◆ AVAILABLE RECORDS
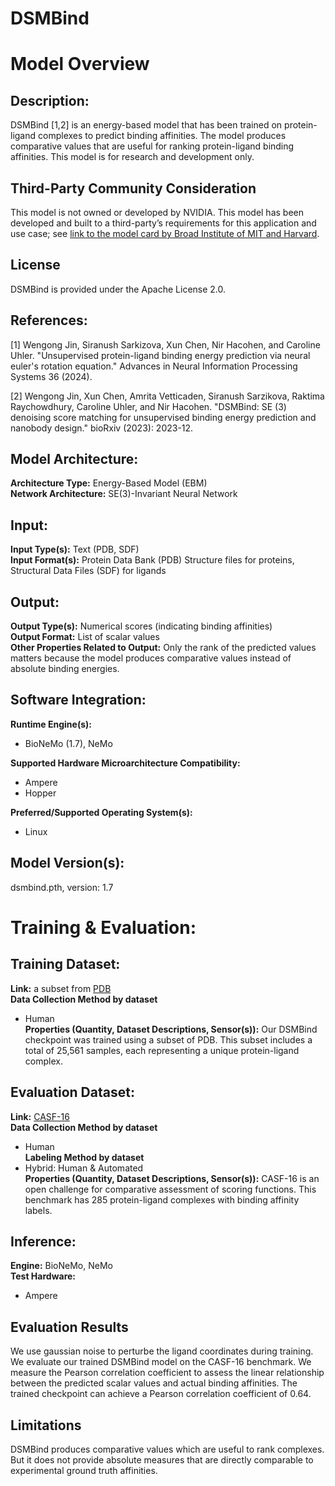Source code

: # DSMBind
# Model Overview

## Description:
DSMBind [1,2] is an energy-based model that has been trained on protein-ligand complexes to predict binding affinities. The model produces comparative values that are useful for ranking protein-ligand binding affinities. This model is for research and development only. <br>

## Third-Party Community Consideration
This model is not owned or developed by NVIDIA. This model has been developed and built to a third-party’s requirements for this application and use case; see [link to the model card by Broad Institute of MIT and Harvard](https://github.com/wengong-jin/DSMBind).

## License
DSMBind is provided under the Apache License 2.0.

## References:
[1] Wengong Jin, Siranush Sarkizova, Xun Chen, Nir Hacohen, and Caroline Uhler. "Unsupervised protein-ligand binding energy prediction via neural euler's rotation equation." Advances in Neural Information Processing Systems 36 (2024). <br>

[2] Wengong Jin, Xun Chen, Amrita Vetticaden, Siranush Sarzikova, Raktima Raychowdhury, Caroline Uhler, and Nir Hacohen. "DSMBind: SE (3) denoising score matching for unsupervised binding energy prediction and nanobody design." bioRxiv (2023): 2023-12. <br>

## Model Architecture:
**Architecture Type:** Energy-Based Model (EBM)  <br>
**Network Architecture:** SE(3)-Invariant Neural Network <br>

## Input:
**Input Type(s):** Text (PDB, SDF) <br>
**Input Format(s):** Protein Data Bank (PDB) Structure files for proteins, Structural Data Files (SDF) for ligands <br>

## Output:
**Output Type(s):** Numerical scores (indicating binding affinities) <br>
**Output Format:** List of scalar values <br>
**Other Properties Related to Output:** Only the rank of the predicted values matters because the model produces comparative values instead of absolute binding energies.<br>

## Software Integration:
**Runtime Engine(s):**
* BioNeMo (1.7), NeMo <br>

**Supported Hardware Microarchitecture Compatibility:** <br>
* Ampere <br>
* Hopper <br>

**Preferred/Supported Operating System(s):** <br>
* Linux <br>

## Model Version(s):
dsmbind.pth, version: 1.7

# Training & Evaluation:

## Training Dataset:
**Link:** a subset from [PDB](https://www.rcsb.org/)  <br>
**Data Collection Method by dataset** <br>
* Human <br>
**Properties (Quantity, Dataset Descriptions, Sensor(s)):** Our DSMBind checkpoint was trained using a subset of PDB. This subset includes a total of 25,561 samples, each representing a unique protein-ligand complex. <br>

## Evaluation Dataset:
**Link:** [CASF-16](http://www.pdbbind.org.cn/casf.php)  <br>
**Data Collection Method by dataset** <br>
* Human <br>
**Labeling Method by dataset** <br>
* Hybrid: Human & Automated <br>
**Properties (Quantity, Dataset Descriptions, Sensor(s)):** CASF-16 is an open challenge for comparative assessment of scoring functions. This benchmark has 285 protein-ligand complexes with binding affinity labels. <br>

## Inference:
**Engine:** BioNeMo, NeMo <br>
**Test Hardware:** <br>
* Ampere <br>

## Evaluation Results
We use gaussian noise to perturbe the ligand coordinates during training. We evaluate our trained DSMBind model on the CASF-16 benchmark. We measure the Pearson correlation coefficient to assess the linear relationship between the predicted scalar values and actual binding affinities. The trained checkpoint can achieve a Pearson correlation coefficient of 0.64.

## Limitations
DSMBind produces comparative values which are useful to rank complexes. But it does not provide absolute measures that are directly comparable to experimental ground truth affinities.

◆ WORK TASK
The entire listing is to be printed exactly, with each picture omitted.

◆ SOLUTION
Source code

: # DSMBind
# Model Overview

## Description:
DSMBind [1,2] is an energy-based model that has been trained on protein-ligand complexes to predict binding affinities. The model produces comparative values that are useful for ranking protein-ligand binding affinities. This model is for research and development only. <br>

## Third-Party Community Consideration
This model is not owned or developed by NVIDIA. This model has been developed and built to a third-party’s requirements for this application and use case; see [link to the model card by Broad Institute of MIT and Harvard](https://github.com/wengong-jin/DSMBind).

## License
DSMBind is provided under the Apache License 2.0.

## References:
[1] Wengong Jin, Siranush Sarkizova, Xun Chen, Nir Hacohen, and Caroline Uhler. "Unsupervised protein-ligand binding energy prediction via neural euler's rotation equation." Advances in Neural Information Processing Systems 36 (2024). <br>

[2] Wengong Jin, Xun Chen, Amrita Vetticaden, Siranush Sarzikova, Raktima Raychowdhury, Caroline Uhler, and Nir Hacohen. "DSMBind: SE (3) denoising score matching for unsupervised binding energy prediction and nanobody design." bioRxiv (2023): 2023-12. <br>

## Model Architecture:
**Architecture Type:** Energy-Based Model (EBM)  <br>
**Network Architecture:** SE(3)-Invariant Neural Network <br>

## Input:
**Input Type(s):** Text (PDB, SDF) <br>
**Input Format(s):** Protein Data Bank (PDB) Structure files for proteins, Structural Data Files (SDF) for ligands <br>

## Output:
**Output Type(s):** Numerical scores (indicating binding affinities) <br>
**Output Format:** List of scalar values <br>
**Other Properties Related to Output:** Only the rank of the predicted values matters because the model produces comparative values instead of absolute binding energies.<br>

## Software Integration:
**Runtime Engine(s):**
* BioNeMo (1.7), NeMo <br>

**Supported Hardware Microarchitecture Compatibility:** <br>
* Ampere <br>
* Hopper <br>

**Preferred/Supported Operating System(s):** <br>
* Linux <br>

## Model Version(s):
dsmbind.pth, version: 1.7

# Training & Evaluation:

## Training Dataset:
**Link:** a subset from [PDB](https://www.rcsb.org/)  <br>
**Data Collection Method by dataset** <br>
* Human <br>
**Properties (Quantity, Dataset Descriptions, Sensor(s)):** Our DSMBind checkpoint was trained using a subset of PDB. This subset includes a total of 25,561 samples, each representing a unique protein-ligand complex. <br>

## Evaluation Dataset:
**Link:** [CASF-16](http://www.pdbbind.org.cn/casf.php)  <br>
**Data Collection Method by dataset** <br>
* Human <br>
**Labeling Method by dataset** <br>
* Hybrid: Human & Automated <br>
**Properties (Quantity, Dataset Descriptions, Sensor(s)):** CASF-16 is an open challenge for comparative assessment of scoring functions. This benchmark has 285 protein-ligand complexes with binding affinity labels. <br>

## Inference:
**Engine:** BioNeMo, NeMo <br>
**Test Hardware:** <br>
* Ampere <br>

## Evaluation Results
We use gaussian noise to perturbe the ligand coordinates during training. We evaluate our trained DSMBind model on the CASF-16 benchmark. We measure the Pearson correlation coefficient to assess the linear relationship between the predicted scalar values and actual binding affinities. The trained checkpoint can achieve a Pearson correlation coefficient of 0.64.

## Limitations
DSMBind produces comparative values which are useful to rank complexes. But it does not provide absolute measures that are directly comparable to experimental ground truth affinities.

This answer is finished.